=== What is being asked ===
Give every line of the data again, exactly.

=== Entries provided ===
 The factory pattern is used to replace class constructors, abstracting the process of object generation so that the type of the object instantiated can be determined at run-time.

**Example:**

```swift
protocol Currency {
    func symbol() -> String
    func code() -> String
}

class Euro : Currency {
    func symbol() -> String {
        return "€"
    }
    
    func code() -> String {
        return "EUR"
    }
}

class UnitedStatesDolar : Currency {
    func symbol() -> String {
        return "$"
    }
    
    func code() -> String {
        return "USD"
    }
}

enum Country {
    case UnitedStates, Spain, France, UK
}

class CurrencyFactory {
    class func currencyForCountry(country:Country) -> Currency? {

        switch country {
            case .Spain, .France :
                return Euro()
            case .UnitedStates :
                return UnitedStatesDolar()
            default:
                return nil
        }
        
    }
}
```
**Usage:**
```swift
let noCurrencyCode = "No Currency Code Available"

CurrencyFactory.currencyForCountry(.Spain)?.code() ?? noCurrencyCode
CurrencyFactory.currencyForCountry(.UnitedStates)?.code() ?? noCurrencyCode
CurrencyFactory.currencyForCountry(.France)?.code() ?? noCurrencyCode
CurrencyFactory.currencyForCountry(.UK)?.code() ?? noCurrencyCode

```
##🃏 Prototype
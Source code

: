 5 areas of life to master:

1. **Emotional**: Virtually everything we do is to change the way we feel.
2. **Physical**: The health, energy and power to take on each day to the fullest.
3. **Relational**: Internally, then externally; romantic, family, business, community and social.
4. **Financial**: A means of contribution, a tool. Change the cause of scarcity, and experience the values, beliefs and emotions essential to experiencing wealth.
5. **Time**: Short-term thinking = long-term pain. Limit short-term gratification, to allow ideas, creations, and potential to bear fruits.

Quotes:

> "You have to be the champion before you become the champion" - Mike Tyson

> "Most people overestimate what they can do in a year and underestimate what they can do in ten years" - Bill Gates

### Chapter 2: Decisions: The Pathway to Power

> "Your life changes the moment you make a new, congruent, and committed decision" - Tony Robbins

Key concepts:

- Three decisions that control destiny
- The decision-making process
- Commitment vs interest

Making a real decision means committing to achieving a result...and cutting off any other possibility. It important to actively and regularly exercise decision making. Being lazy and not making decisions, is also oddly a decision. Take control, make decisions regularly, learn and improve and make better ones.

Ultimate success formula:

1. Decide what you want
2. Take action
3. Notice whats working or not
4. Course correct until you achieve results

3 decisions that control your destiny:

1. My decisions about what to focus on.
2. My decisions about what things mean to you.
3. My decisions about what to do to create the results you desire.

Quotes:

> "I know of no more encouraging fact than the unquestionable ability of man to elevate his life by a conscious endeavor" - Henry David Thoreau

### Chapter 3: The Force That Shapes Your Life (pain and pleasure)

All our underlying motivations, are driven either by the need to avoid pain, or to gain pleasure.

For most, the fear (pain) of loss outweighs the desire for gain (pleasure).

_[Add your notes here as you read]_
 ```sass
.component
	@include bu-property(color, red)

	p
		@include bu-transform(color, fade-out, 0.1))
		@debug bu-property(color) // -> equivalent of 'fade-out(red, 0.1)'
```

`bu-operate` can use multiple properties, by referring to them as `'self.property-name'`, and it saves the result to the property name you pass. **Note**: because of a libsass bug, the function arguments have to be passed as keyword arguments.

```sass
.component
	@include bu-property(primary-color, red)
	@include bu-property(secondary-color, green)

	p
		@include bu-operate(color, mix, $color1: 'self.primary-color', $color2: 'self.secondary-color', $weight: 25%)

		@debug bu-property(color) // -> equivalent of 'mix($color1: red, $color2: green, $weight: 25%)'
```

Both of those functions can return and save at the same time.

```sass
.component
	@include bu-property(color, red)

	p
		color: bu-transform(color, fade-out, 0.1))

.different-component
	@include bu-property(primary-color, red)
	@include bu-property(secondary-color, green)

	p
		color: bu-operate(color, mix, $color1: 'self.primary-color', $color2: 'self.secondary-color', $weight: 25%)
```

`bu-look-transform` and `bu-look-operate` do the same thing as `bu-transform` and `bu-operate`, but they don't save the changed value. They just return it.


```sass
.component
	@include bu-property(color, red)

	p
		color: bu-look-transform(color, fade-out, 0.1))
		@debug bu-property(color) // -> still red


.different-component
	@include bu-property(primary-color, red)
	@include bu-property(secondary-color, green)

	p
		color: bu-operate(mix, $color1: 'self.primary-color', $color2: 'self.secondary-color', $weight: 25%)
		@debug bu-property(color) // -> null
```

=== Output for this task ===
 The factory pattern is used to replace class constructors, abstracting the process of object generation so that the type of the object instantiated can be determined at run-time.

**Example:**

```swift
protocol Currency {
    func symbol() -> String
    func code() -> String
}

class Euro : Currency {
    func symbol() -> String {
        return "€"
    }
    
    func code() -> String {
        return "EUR"
    }
}

class UnitedStatesDolar : Currency {
    func symbol() -> String {
        return "$"
    }
    
    func code() -> String {
        return "USD"
    }
}

enum Country {
    case UnitedStates, Spain, France, UK
}

class CurrencyFactory {
    class func currencyForCountry(country:Country) -> Currency? {

        switch country {
            case .Spain, .France :
                return Euro()
            case .UnitedStates :
                return UnitedStatesDolar()
            default:
                return nil
        }
        
    }
}
```
**Usage:**
```swift
let noCurrencyCode = "No Currency Code Available"

CurrencyFactory.currencyForCountry(.Spain)?.code() ?? noCurrencyCode
CurrencyFactory.currencyForCountry(.UnitedStates)?.code() ?? noCurrencyCode
CurrencyFactory.currencyForCountry(.France)?.code() ?? noCurrencyCode
CurrencyFactory.currencyForCountry(.UK)?.code() ?? noCurrencyCode

```
##🃏 Prototype
Source code

: 5 areas of life to master:

1. **Emotional**: Virtually everything we do is to change the way we feel.
2. **Physical**: The health, energy and power to take on each day to the fullest.
3. **Relational**: Internally, then externally; romantic, family, business, community and social.
4. **Financial**: A means of contribution, a tool. Change the cause of scarcity, and experience the values, beliefs and emotions essential to experiencing wealth.
5. **Time**: Short-term thinking = long-term pain. Limit short-term gratification, to allow ideas, creations, and potential to bear fruits.

Quotes:

> "You have to be the champion before you become the champion" - Mike Tyson

> "Most people overestimate what they can do in a year and underestimate what they can do in ten years" - Bill Gates

### Chapter 2: Decisions: The Pathway to Power

> "Your life changes the moment you make a new, congruent, and committed decision" - Tony Robbins

Key concepts:

- Three decisions that control destiny
- The decision-making process
- Commitment vs interest

Making a real decision means committing to achieving a result...and cutting off any other possibility. It important to actively and regularly exercise decision making. Being lazy and not making decisions, is also oddly a decision. Take control, make decisions regularly, learn and improve and make better ones.

Ultimate success formula:

1. Decide what you want
2. Take action
3. Notice whats working or not
4. Course correct until you achieve results

3 decisions that control your destiny:

1. My decisions about what to focus on.
2. My decisions about what things mean to you.
3. My decisions about what to do to create the results you desire.

Quotes:

> "I know of no more encouraging fact than the unquestionable ability of man to elevate his life by a conscious endeavor" - Henry David Thoreau

### Chapter 3: The Force That Shapes Your Life (pain and pleasure)

All our underlying motivations, are driven either by the need to avoid pain, or to gain pleasure.

For most, the fear (pain) of loss outweighs the desire for gain (pleasure).

_[Add your notes here as you read]_
 ```sass
.component
	@include bu-property(color, red)

	p
		@include bu-transform(color, fade-out, 0.1))
		@debug bu-property(color) // -> equivalent of 'fade-out(red, 0.1)'
```

`bu-operate` can use multiple properties, by referring to them as `'self.property-name'`, and it saves the result to the property name you pass. **Note**: because of a libsass bug, the function arguments have to be passed as keyword arguments.

```sass
.component
	@include bu-property(primary-color, red)
	@include bu-property(secondary-color, green)

	p
		@include bu-operate(color, mix, $color1: 'self.primary-color', $color2: 'self.secondary-color', $weight: 25%)

		@debug bu-property(color) // -> equivalent of 'mix($color1: red, $color2: green, $weight: 25%)'
```

Both of those functions can return and save at the same time.

```sass
.component
	@include bu-property(color, red)

	p
		color: bu-transform(color, fade-out, 0.1))

.different-component
	@include bu-property(primary-color, red)
	@include bu-property(secondary-color, green)

	p
		color: bu-operate(color, mix, $color1: 'self.primary-color', $color2: 'self.secondary-color', $weight: 25%)
```

`bu-look-transform` and `bu-look-operate` do the same thing as `bu-transform` and `bu-operate`, but they don't save the changed value. They just return it.


```sass
.component
	@include bu-property(color, red)

	p
		color: bu-look-transform(color, fade-out, 0.1))
		@debug bu-property(color) // -> still red


.different-component
	@include bu-property(primary-color, red)
	@include bu-property(secondary-color, green)

	p
		color: bu-operate(mix, $color1: 'self.primary-color', $color2: 'self.secondary-color', $weight: 25%)
		@debug bu-property(color) // -> null
```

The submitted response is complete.